We file out, and Haia leads us on another twisting journey through the ship. This time we don’t have far to go, though the direction is even farther down, via a rusting staircase and a long ramp. We finally reach a place where the corridor dead-ends in a large metal door, secured in place with a double bar and guarded by a pair of crew. A stack of lanterns stands against one wall, beside a pile of crude spears.

“Here we are,” Haia says. “Left at the second landing, then keep going until you get to the Silvercap Garden.”

“I’ve done this before,” Ahdron says, taking a lantern and ignoring the spears.

“Just thought you might have forgotten,” Haia says, grinning. “It’s been a while.”

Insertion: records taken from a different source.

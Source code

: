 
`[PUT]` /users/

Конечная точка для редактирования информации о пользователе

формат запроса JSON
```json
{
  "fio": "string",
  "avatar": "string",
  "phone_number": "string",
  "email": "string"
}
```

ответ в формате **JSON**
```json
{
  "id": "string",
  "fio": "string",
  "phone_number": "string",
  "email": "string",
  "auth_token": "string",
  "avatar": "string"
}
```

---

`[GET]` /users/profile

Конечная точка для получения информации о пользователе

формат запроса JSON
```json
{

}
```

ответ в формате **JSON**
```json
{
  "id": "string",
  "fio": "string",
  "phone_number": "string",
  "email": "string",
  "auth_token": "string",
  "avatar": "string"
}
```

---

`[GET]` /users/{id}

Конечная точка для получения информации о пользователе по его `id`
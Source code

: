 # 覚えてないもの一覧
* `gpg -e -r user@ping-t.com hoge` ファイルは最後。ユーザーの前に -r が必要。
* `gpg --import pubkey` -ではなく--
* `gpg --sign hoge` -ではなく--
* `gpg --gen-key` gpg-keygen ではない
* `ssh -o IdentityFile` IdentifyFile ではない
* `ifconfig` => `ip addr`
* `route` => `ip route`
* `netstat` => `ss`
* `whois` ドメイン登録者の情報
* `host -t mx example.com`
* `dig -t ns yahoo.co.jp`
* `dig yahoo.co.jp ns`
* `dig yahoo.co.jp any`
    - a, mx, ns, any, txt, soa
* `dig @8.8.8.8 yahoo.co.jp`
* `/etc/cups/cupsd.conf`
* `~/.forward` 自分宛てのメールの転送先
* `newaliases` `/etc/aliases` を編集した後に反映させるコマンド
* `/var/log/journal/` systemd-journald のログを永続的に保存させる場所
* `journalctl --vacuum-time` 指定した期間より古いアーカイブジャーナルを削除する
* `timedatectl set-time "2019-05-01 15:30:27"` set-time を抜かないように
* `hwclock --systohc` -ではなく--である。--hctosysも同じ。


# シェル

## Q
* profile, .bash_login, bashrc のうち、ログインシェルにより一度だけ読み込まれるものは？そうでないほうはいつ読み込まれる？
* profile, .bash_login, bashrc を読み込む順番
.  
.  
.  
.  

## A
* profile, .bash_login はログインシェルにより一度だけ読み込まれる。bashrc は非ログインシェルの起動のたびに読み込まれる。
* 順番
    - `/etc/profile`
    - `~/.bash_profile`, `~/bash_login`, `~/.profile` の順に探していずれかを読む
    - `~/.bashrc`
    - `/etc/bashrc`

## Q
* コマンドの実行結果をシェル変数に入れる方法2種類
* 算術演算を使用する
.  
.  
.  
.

The Coward arms himself with a spear, but none of the rest of us do. We each take a lantern, and Ahdron lights them with a theatrical puff of Myrkai fire. The two guards undo the bars and open the door, which lets a cold wind and a strong smell of salt water into the corridor. The flames dance and flicker.

“Good luck,” Haia says. I get the sense she doesn’t mean it.

Ahdron strides forward, through the door and into the darkness, and the rest of us follow. It takes a moment for my eyes to adjust. By the sound, I can tell we’re in a much larger space, almost as though I’m back under the open sky. I blink and make out a metal bridge, wide enough for two carts to pass each other, lined by a railing. It stretches on farther than I can see, and to either side is only darkness.

No. Not quite darkness. There are lights there, made tiny by distance, green and blue sparks like colorful stars. They hang in place or move slowly, as though swept by invisible tides.